(What the task requires)
The expected output is a copy of every line in the records with the string "microsoft".

(Supplied material)
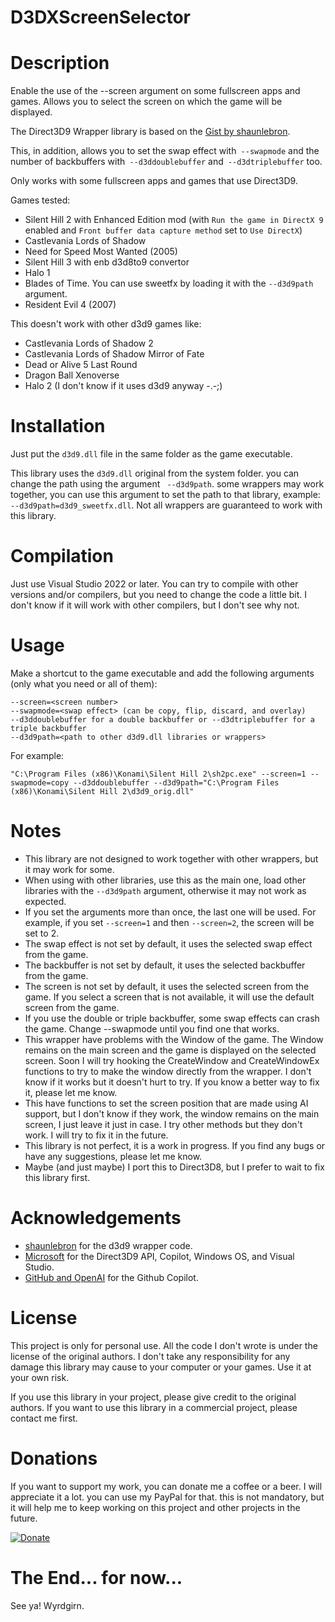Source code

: # D3DXScreenSelector

# Description

Enable the use of the --screen argument on some fullscreen apps and games. Allows you to select the screen on which the game will be displayed.

The Direct3D9 Wrapper library is based on the [Gist by shaunlebron](https://gist.github.com/shaunlebron/3854bf4eec5bec297907).

This, in addition, allows you to set the swap effect with` --swapmode` and the number of backbuffers with` --d3ddoublebuffer` and` --d3dtriplebuffer` too.

Only works with some fullscreen apps and games that use Direct3D9.

Games tested:

- Silent Hill 2 with Enhanced Edition mod (with `Run the game in DirectX 9` enabled and `Front buffer data capture method` set to `Use DirectX`)
- Castlevania Lords of Shadow
- Need for Speed Most Wanted (2005)
- Silent Hill 3 with enb d3d8to9 convertor
- Halo 1
- Blades of Time. You can use sweetfx by loading it with the `--d3d9path` argument.
- Resident Evil 4 (2007)

This doesn't work with other d3d9 games like:
- Castlevania Lords of Shadow 2
- Castlevania Lords of Shadow Mirror of Fate
- Dead or Alive 5 Last Round
- Dragon Ball Xenoverse
- Halo 2 (I don't know if it uses d3d9 anyway -.-;)

# Installation

Just put the `d3d9.dll` file in the same folder as the game executable.

This library uses the `d3d9.dll` original from the system folder. you can change the path using the argument ` --d3d9path`. some wrappers may work together, you can use this argument to set the path to that library, example: ` --d3d9path=d3d9_sweetfx.dll`. Not all wrappers are guaranteed to work with this library.

# Compilation

Just use Visual Studio 2022 or later. You can try to compile with other versions and/or compilers, but you need to change the code a little bit. I don't know if it will work with other compilers, but I don't see why not.

# Usage

Make a shortcut to the game executable and add the following arguments (only what you need or all of them):

```
--screen=<screen number>
--swapmode=<swap effect> (can be copy, flip, discard, and overlay)
--d3ddoublebuffer for a double backbuffer or --d3dtriplebuffer for a triple backbuffer
--d3d9path=<path to other d3d9.dll libraries or wrappers>
```

For example:

```
"C:\Program Files (x86)\Konami\Silent Hill 2\sh2pc.exe" --screen=1 --swapmode=copy --d3ddoublebuffer --d3d9path="C:\Program Files (x86)\Konami\Silent Hill 2\d3d9_orig.dll"
```

# Notes

- This library are not designed to work together with other wrappers, but it may work for some.
- When using with other libraries, use this as the main one, load other libraries with the `--d3d9path` argument, otherwise it may not work as expected.
- If you set the arguments more than once, the last one will be used. For example, if you set `--screen=1` and then `--screen=2`, the screen will be set to 2.
- The swap effect is not set by default, it uses the selected swap effect from the game.
- The backbuffer is not set by default, it uses the selected backbuffer from the game.
- The screen is not set by default, it uses the selected screen from the game. If you select a screen that is not available, it will use the default screen from the game.
- If you use the double or triple backbuffer, some swap effects can crash the game. Change --swapmode until you find one that works.
- This wrapper have problems with the Window of the game. The Window remains on the main screen and the game is displayed on the selected screen. Soon I will try hooking the CreateWindow and CreateWindowEx functions to try to make the window directly from the wrapper. I don't know if it works but it doesn't hurt to try. If you know a better way to fix it, please let me know.
- This have functions to set the screen position that are made using AI support, but I don't know if they work, the window remains on the main screen, I just leave it just in case. I try other methods but they don't work. I will try to fix it in the future.
- This library is not perfect, it is a work in progress. If you find any bugs or have any suggestions, please let me know.
- Maybe (and just maybe) I port this to Direct3D8, but I prefer to wait to fix this library first.

# Acknowledgements

- [shaunlebron](https://gist.github.com/shaunlebron/3854bf4eec5bec297907) for the d3d9 wrapper code.
- [Microsoft](https://www.microsoft.com) for the Direct3D9 API, Copilot, Windows OS, and Visual Studio.
- [GitHub and OpenAI](https://github.com/features/copilot) for the Github Copilot.

# License

This project is only for personal use. All the code I don't wrote is under the license of the original authors. I don't take any responsibility for any damage this library may cause to your computer or your games. Use it at your own risk.

If you use this library in your project, please give credit to the original authors. If you want to use this library in a commercial project, please contact me first.

# Donations

If you want to support my work, you can donate me a coffee or a beer. I will appreciate it a lot. you can use my PayPal for that. this is not mandatory, but it will help me to keep working on this project and other projects in the future.

[![Donate](https://www.paypalobjects.com/en_US/i/btn/btn_donate_LG.gif)](https://paypal.me/DarkAyane?country.x=VE&locale.x=es_XC)

# The End... for now...

See ya! Wyrdgirn.
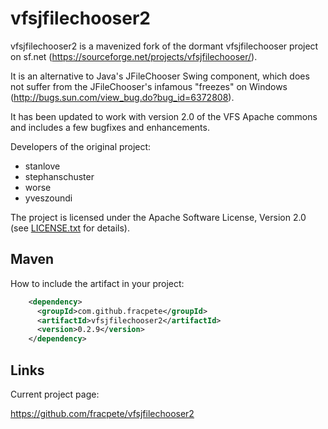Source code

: # vfsjfilechooser2

vfsjfilechooser2 is a mavenized fork of the dormant vfsjfilechooser project on
sf.net (https://sourceforge.net/projects/vfsjfilechooser/).

It is an alternative to Java's JFileChooser Swing component, which does not
suffer from the JFileChooser's infamous "freezes" on Windows
(http://bugs.sun.com/view_bug.do?bug_id=6372808).

It has been updated to work with version 2.0 of the VFS Apache commons and
includes a few bugfixes and enhancements. 

Developers of the original project:
 * stanlove
 * stephanschuster
 * worse
 * yveszoundi

The project is licensed under the Apache Software License, Version 2.0 (see
[LICENSE.txt](LICENSE.txt) for details).

## Maven

How to include the artifact in your project:
```xml
    <dependency>
      <groupId>com.github.fracpete</groupId>
      <artifactId>vfsjfilechooser2</artifactId>
      <version>0.2.9</version>
    </dependency>
```

## Links

Current project page:

https://github.com/fracpete/vfsjfilechooser2

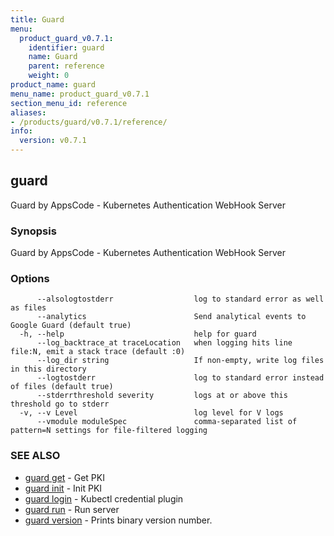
 ```yaml
---
title: Guard
menu:
  product_guard_v0.7.1:
    identifier: guard
    name: Guard
    parent: reference
    weight: 0
product_name: guard
menu_name: product_guard_v0.7.1
section_menu_id: reference
aliases:
- /products/guard/v0.7.1/reference/
info:
  version: v0.7.1
---
```


## guard

Guard by AppsCode - Kubernetes Authentication WebHook Server

### Synopsis

Guard by AppsCode - Kubernetes Authentication WebHook Server

### Options

```
      --alsologtostderr                  log to standard error as well as files
      --analytics                        Send analytical events to Google Guard (default true)
  -h, --help                             help for guard
      --log_backtrace_at traceLocation   when logging hits line file:N, emit a stack trace (default :0)
      --log_dir string                   If non-empty, write log files in this directory
      --logtostderr                      log to standard error instead of files (default true)
      --stderrthreshold severity         logs at or above this threshold go to stderr
  -v, --v Level                          log level for V logs
      --vmodule moduleSpec               comma-separated list of pattern=N settings for file-filtered logging
```

### SEE ALSO

* [guard get](/products/guard/v0.7.1/reference/guard_get)	 - Get PKI
* [guard init](/products/guard/v0.7.1/reference/guard_init)	 - Init PKI
* [guard login](/products/guard/v0.7.1/reference/guard_login)	 - Kubectl credential plugin
* [guard run](/products/guard/v0.7.1/reference/guard_run)	 - Run server
* [guard version](/products/guard/v0.7.1/reference/guard_version)	 - Prints binary version number.

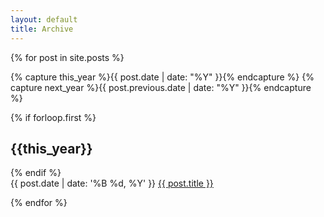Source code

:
 ```yaml
---
layout: default
title: Archive
---
```


<div class="archive">

{% for post in site.posts  %}

{% capture this_year %}{{ post.date | date: "%Y" }}{% endcapture %}
{% capture next_year %}{{ post.previous.date | date: "%Y" }}{% endcapture %}

{% if forloop.first %}
<h2>{{this_year}}</h2>
{% endif %}

<div class="archive-item">
    <span class="post-date archive-date">{{ post.date | date: '%B %d, %Y' }}</span>
    <a href="{{ post.url }}" class="archive-title">{{ post.title }}</a>
</div>

{% endfor %}

</div>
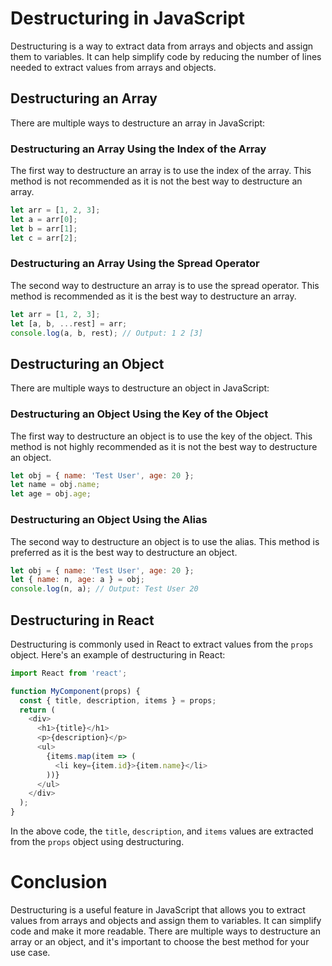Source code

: # Destructuring in JavaScript

Destructuring is a way to extract data from arrays and objects and assign them to variables. It can help simplify code by reducing the number of lines needed to extract values from arrays and objects.

## Destructuring an Array

There are multiple ways to destructure an array in JavaScript:

### Destructuring an Array Using the Index of the Array

The first way to destructure an array is to use the index of the array. This method is not recommended as it is not the best way to destructure an array.

```javascript
let arr = [1, 2, 3];
let a = arr[0];
let b = arr[1];
let c = arr[2];
```

### Destructuring an Array Using the Spread Operator

The second way to destructure an array is to use the spread operator. This method is recommended as it is the best way to destructure an array.

```javascript
let arr = [1, 2, 3];
let [a, b, ...rest] = arr;
console.log(a, b, rest); // Output: 1 2 [3]
```

## Destructuring an Object

There are multiple ways to destructure an object in JavaScript:

### Destructuring an Object Using the Key of the Object

The first way to destructure an object is to use the key of the object. This method is not highly recommended as it is not the best way to destructure an object.

```javascript
let obj = { name: 'Test User', age: 20 };
let name = obj.name;
let age = obj.age;
```

### Destructuring an Object Using the Alias

The second way to destructure an object is to use the alias. This method is preferred as it is the best way to destructure an object.

```javascript
let obj = { name: 'Test User', age: 20 };
let { name: n, age: a } = obj;
console.log(n, a); // Output: Test User 20
```

## Destructuring in React

Destructuring is commonly used in React to extract values from the `props` object. Here's an example of destructuring in React:

```javascript
import React from 'react';

function MyComponent(props) {
  const { title, description, items } = props;
  return (
    <div>
      <h1>{title}</h1>
      <p>{description}</p>
      <ul>
        {items.map(item => (
          <li key={item.id}>{item.name}</li>
        ))}
      </ul>
    </div>
  );
}
```

In the above code, the `title`, `description`, and `items` values are extracted from the `props` object using destructuring.

# Conclusion

Destructuring is a useful feature in JavaScript that allows you to extract values from arrays and objects and assign them to variables. It can simplify code and make it more readable. There are multiple ways to destructure an array or an object, and it's important to choose the best method for your use case.
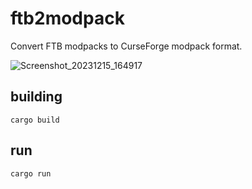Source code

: # ftb2modpack
Convert FTB modpacks to CurseForge modpack format.

![Screenshot_20231215_164917](https://github.com/OwczarekGit/ftb2modpack/assets/32412218/d3b53f51-d741-4daa-9b1b-2033c801f1fa)

## building
```
cargo build
```

## run
```
cargo run
```
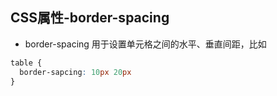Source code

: ## CSS属性-border-spacing

* border-spacing 用于设置单元格之间的水平、垂直间距，比如

```css
table {
  border-sapcing: 10px 20px
}
```

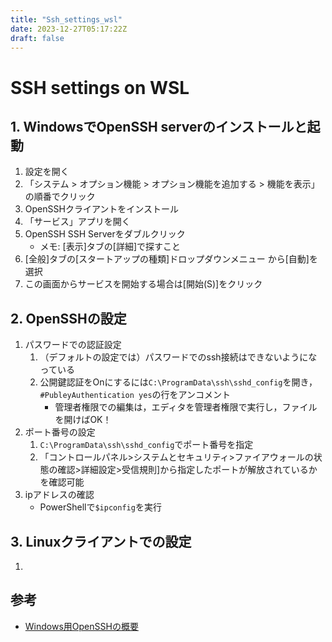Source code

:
 ```yaml
---
title: "Ssh_settings_wsl"
date: 2023-12-27T05:17:22Z
draft: false
---
```


# SSH settings on WSL

## 1. WindowsでOpenSSH serverのインストールと起動
1. 設定を開く
2. 「システム > オプション機能 > オプション機能を追加する > 機能を表示」
	の順番でクリック
3. OpenSSHクライアントをインストール
4. 「サービス」アプリを開く
5. OpenSSH SSH Serverをダブルクリック
	- メモ: [表示]タブの[詳細]で探すこと
6. [全般]タブの[スタートアップの種類]ドロップダウンメニュー
	から[自動]を選択
7. この画面からサービスを開始する場合は[開始(S)]をクリック

## 2. OpenSSHの設定
1. パスワードでの認証設定
	1. （デフォルトの設定では）パスワードでのssh接続はできないようになっている
	2. 公開鍵認証をOnにするには`C:\ProgramData\ssh\sshd_config`を開き，`#PubleyAuthentication yes`の行をアンコメント
		- 管理者権限での編集は，エディタを管理者権限で実行し，ファイルを開けばOK！
2. ポート番号の設定
	1. `C:\ProgramData\ssh\sshd_config`でポート番号を指定
	2. 「コントロールパネル>システムとセキュリティ>ファイアウォールの状態の確認>詳細設定>受信規則]から指定したポートが解放されているかを確認可能
3. ipアドレスの確認
	- PowerShellで`$ipconfig`を実行

## 3. Linuxクライアントでの設定
1. 


## 参考
- [Windows用OpenSSHの概要](https://learn.microsoft.com/ja-jp/windows-server/administration/openssh/openssh_install_firstuse?tabs=gui)
	
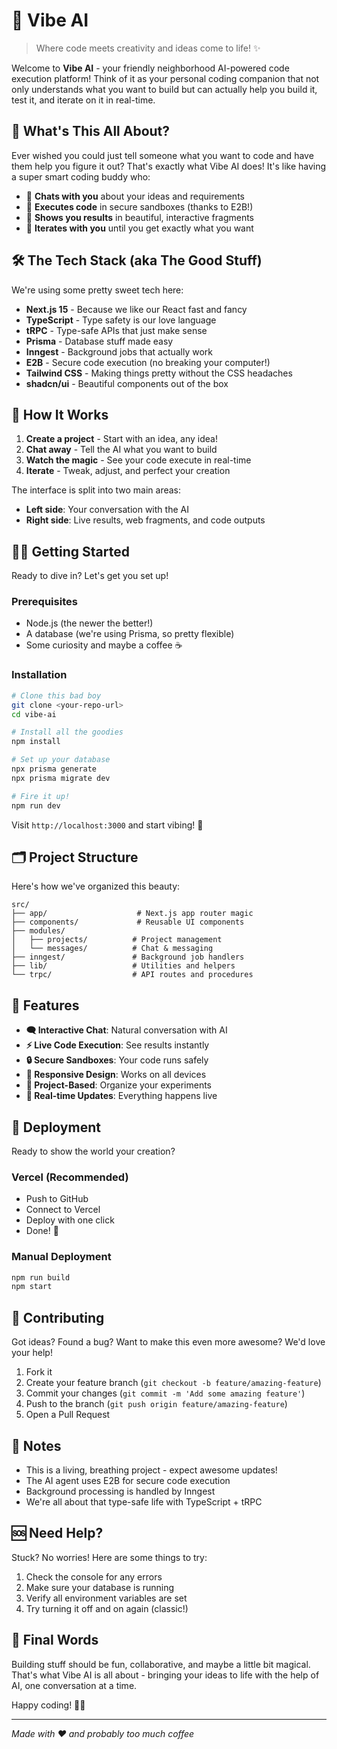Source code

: # 🌟 Vibe AI

> Where code meets creativity and ideas come to life! ✨

Welcome to **Vibe AI** - your friendly neighborhood AI-powered code execution platform! Think of it as your personal coding companion that not only understands what you want to build but can actually help you build it, test it, and iterate on it in real-time.

## 🚀 What's This All About?

Ever wished you could just tell someone what you want to code and have them help you figure it out? That's exactly what Vibe AI does! It's like having a super smart coding buddy who:

- 💬 **Chats with you** about your ideas and requirements
- 🔧 **Executes code** in secure sandboxes (thanks to E2B!)
- 🎨 **Shows you results** in beautiful, interactive fragments
- 🔄 **Iterates with you** until you get exactly what you want

## 🛠️ The Tech Stack (aka The Good Stuff)

We're using some pretty sweet tech here:

- **Next.js 15** - Because we like our React fast and fancy
- **TypeScript** - Type safety is our love language
- **tRPC** - Type-safe APIs that just make sense
- **Prisma** - Database stuff made easy
- **Inngest** - Background jobs that actually work
- **E2B** - Secure code execution (no breaking your computer!)
- **Tailwind CSS** - Making things pretty without the CSS headaches
- **shadcn/ui** - Beautiful components out of the box

## 🎯 How It Works

1. **Create a project** - Start with an idea, any idea!
2. **Chat away** - Tell the AI what you want to build
3. **Watch the magic** - See your code execute in real-time
4. **Iterate** - Tweak, adjust, and perfect your creation

The interface is split into two main areas:

- **Left side**: Your conversation with the AI
- **Right side**: Live results, web fragments, and code outputs

## 🏃‍♂️ Getting Started

Ready to dive in? Let's get you set up!

### Prerequisites

- Node.js (the newer the better!)
- A database (we're using Prisma, so pretty flexible)
- Some curiosity and maybe a coffee ☕

### Installation

```bash
# Clone this bad boy
git clone <your-repo-url>
cd vibe-ai

# Install all the goodies
npm install

# Set up your database
npx prisma generate
npx prisma migrate dev

# Fire it up!
npm run dev
```

Visit `http://localhost:3000` and start vibing! 🎉

## 🗂️ Project Structure

Here's how we've organized this beauty:

```
src/
├── app/                    # Next.js app router magic
├── components/             # Reusable UI components
├── modules/
│   ├── projects/          # Project management
│   └── messages/          # Chat & messaging
├── inngest/               # Background job handlers
├── lib/                   # Utilities and helpers
└── trpc/                  # API routes and procedures
```

## 🎨 Features

- **🗨️ Interactive Chat**: Natural conversation with AI
- **⚡ Live Code Execution**: See results instantly
- **🔒 Secure Sandboxes**: Your code runs safely
- **📱 Responsive Design**: Works on all devices
- **🎯 Project-Based**: Organize your experiments
- **🔄 Real-time Updates**: Everything happens live

## 🚀 Deployment

Ready to show the world your creation?

### Vercel (Recommended)

- Push to GitHub
- Connect to Vercel
- Deploy with one click
- Done! 🎉

### Manual Deployment

```bash
npm run build
npm start
```

## 🤝 Contributing

Got ideas? Found a bug? Want to make this even more awesome? We'd love your help!

1. Fork it
2. Create your feature branch (`git checkout -b feature/amazing-feature`)
3. Commit your changes (`git commit -m 'Add some amazing feature'`)
4. Push to the branch (`git push origin feature/amazing-feature`)
5. Open a Pull Request

## 📝 Notes

- This is a living, breathing project - expect awesome updates!
- The AI agent uses E2B for secure code execution
- Background processing is handled by Inngest
- We're all about that type-safe life with TypeScript + tRPC

## 🆘 Need Help?

Stuck? No worries! Here are some things to try:

1. Check the console for any errors
2. Make sure your database is running
3. Verify all environment variables are set
4. Try turning it off and on again (classic!)

## 🎉 Final Words

Building stuff should be fun, collaborative, and maybe a little bit magical. That's what Vibe AI is all about - bringing your ideas to life with the help of AI, one conversation at a time.

Happy coding! 🚀✨

---

_Made with ❤️ and probably too much coffee_
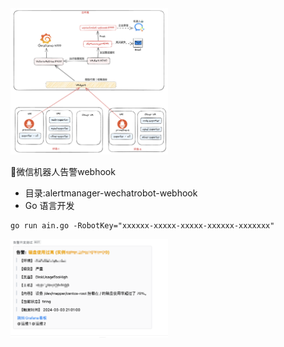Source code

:  <img src="./images/README/image-20240303192312996.png" width="50%" height="50%">

🤖️微信机器人告警webhook 

+ 目录:alertmanager-wechatrobot-webhook 
+ Go 语言开发

```
go run ain.go -RobotKey="xxxxxx-xxxxx-xxxxx-xxxxxx-xxxxxxx"
```

 <img src="./images/README/image-20240303212359335.png"  width="50%" height="50%">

(Answer)
- [Microsoft](https://www.microsoft.com) for the Direct3D9 API, Copilot, Windows OS, and Visual Studio.
- [Windows用OpenSSHの概要](https://learn.microsoft.com/ja-jp/windows-server/administration/openssh/openssh_install_firstuse?tabs=gui)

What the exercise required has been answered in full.